#### Supplied records ####
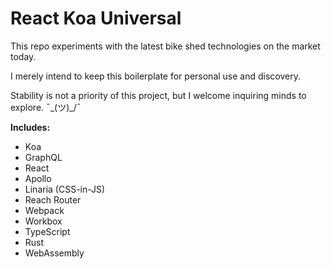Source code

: # React Koa Universal

This repo experiments with the latest bike shed technologies on the market today.

I merely intend to keep this boilerplate for personal use and discovery.

Stability is not a priority of this project, but I welcome inquiring minds to explore. ¯\_(ツ)_/¯

**Includes:**
- Koa
- GraphQL
- React
- Apollo
- Linaria (CSS-in-JS)
- Reach Router
- Webpack
- Workbox
- TypeScript
- Rust
- WebAssembly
####
Every line of the data above should be quoted exactly. Omit the pictures.

■ Answer section
Source code

: # React Koa Universal

This repo experiments with the latest bike shed technologies on the market today.

I merely intend to keep this boilerplate for personal use and discovery.

Stability is not a priority of this project, but I welcome inquiring minds to explore. ¯\_(ツ)_/¯

**Includes:**
- Koa
- GraphQL
- React
- Apollo
- Linaria (CSS-in-JS)
- Reach Router
- Webpack
- Workbox
- TypeScript
- Rust
- WebAssembly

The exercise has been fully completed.